- Born: October 13, 1988 (age 37) Belo Horizonte, Brazil
- Modeling information
- Height: 1.76 m (5 ft 9+1⁄2 in)
- Hair color: Brown
- Eye color: Green
- Agency: Ford Models

= Maíra Vieira =

Brazilian model

Maíra Vieira is a Brazilian model and winner of the second season of the reality show Brazil's Next Top Model.

==Biography==
The daughter of a former model, Maíra Vieira was born on October 12, 1988, in Belo Horizonte, Minas Gerais. She was invited to work for a modelling agency for the first time at age 12, but her parents refused to give their permission, because they felt she was too young for the fashion world at the time. During adolescence, she suffered discrimination for being tall and lean.

After finishing high school and studying law for a year, Vieira went to work for a small mining company.

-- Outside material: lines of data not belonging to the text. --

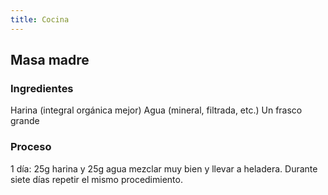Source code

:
 ```yaml
---
title: Cocina
---
```


## Masa madre
### Ingredientes
Harina (integral orgánica mejor)
Agua (mineral, filtrada, etc.)
Un frasco grande
### Proceso
1 día: 25g harina y 25g agua mezclar muy bien y llevar a heladera.
Durante siete días repetir el mismo procedimiento.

During a conversation with friends, Maíra was told of the casting of Channel Sony´s reality show, Brazil's Next Top Model.

==Brazil's Next Top Model==
Vieira was praised for her catwalk during the first week of casting, and was selected for the Top 13.

In the first part of the show, Vieira was criticized for her lack of presence in photos. But in week 6, she had the best photo of the week, and continued to do well from then on. In the 11th week, her potential was assessed during a trip to the Buenos Aires Fashion Week. Despite receiving praise from booker Gabriela Vidal and designer Pablo Ramirez, she ended in the bottom two for the first time, along with candidate Priscila Mallmann, but was saved from elimination.

In the final episode, she was pitted against Élly Rosa. Rosa had the better catwalk, but Vieira's improvement, good personality, good photos, and high fashion looks resulted in her being crowned as the eventual victor.

==Later career==
As part of her prize, Maíra had her portfolio made available on the official website Ford of Minas Gerais from December 2008. She was also featured in an editorial in Vogue Brazil, and, within six months of her victory, had worked for major brands and designers, including Rosa Chá, Carlos Mielle, and Jo De Mer.

In December 2008, Maíra walked for Rosa Chá as part of the final runway show of the twelfth season of reality show America's Next Top Model. In 2009, Vieira was a catwalk model in São Paulo Fashion Week.